OK, I AM READY TO LISTEN.


----------



## Atholk (Jul 25, 2009)

You're never getting a promotion at this workplace. When you try and break it off she'll get mad and sue you for sexual harassment.

Run.


----------



## BigBadWolf (Nov 30, 2009)

Atholk said:


> You're never getting a promotion at this workplace. When you try and break it off she'll get mad and sue you for sexual harassment.
> 
> Run.



Read this many times, it is the truth.

Nothing good to come from this. 

You are already been used.

You have been used to fulfill this woman's emotional needs that she is not finding with her husband, and yet you are not having your needs met. 

In 16 months of flirting and having an emotoinal affair perhaps you could have met a single and available woman that you could be working together with to build a solid future, and not to mention would not have been jeopardizing your career in the process. 
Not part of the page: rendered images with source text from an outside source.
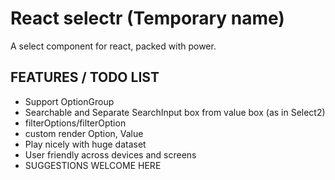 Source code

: # React selectr (Temporary name)
A select component for react, packed with power.

## FEATURES / TODO LIST
- Support OptionGroup
- Searchable and Separate SearchInput box from value box (as in Select2)
- filterOptions/filterOption
- custom render Option, Value
- Play nicely with huge dataset
- User friendly across devices and screens
- SUGGESTIONS WELCOME HERE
You are only being robbed and also robbing yourself with this affair business. 

I wish you well.


----------



## chuckless (Jun 20, 2010)

bigbadwolf i know ive been used, and i tried to get her away from me, but it doesnt seem to happen. she got heartbroken when i told her to stay away from me and to leave me alone. she started crying, telling me that she can never let me go and that i mean the world to her. her family is not really solid, her husbands always gambling, messing around with other girls that she does not know about, her kids are in their own little world so shes basically living a boring life on her own. shes like a 16 year old teenager in a 38 year olds body. 


a couple weeks ago we got into an argument, she said **** you i replied back saying what if i said when and where? she said how bout right now? when she sent me that text, she walked in the office while other co workers were present so i ignored the conversation and didnt continue. she just loves to tease.


whats the best way to handle something like this.....what does she want from me why is she doing this.


----------



## TNgirl232 (Oct 5, 2008)

she is a manipulator. You only have her side of how bad and awful her marriage is. Her husband could be perfect, her kids could be wonderful - but she could be bored and trying to spice up her life.

She is like a teenager - selfish and self centered. Only thinking of herself.

She wants you to have an affair with her. You didn't push her away in the beginning so she read that as an open invitation to continue. You need to tell her to stop all unwanted attention, start documenting texts, emails, kisses, hugs, etc (and the times you tell her to back off) so that you can counter a sexual harrassment suit if it comes up. In the mean time look for a new job.


----------



## 2Daughters (May 13, 2010)

TNgirl is right..you're getting her side only, if that even matters to you, take it from someone who knows about manipulation, I had a woman 13 yrs younger on my behind for 10 mos. telling me the same thing EVERYDAY, found out her husband is a really nice guy..bottomline is, you gave her attention, you're younger, and who knows, her marriage can be like she says, but it takes 2 to make a marriage work and only 1 to destroy it.
My wife is in a full blown EA turned PA..and I'm sure I'm the devil to her OM and work place friends..but she's got another thing coming...


----------



## chuckless (Jun 20, 2010)

i dont want to marry her, we just got very close through out the year and this huge lust created between us. im sexually attracted to her not love. 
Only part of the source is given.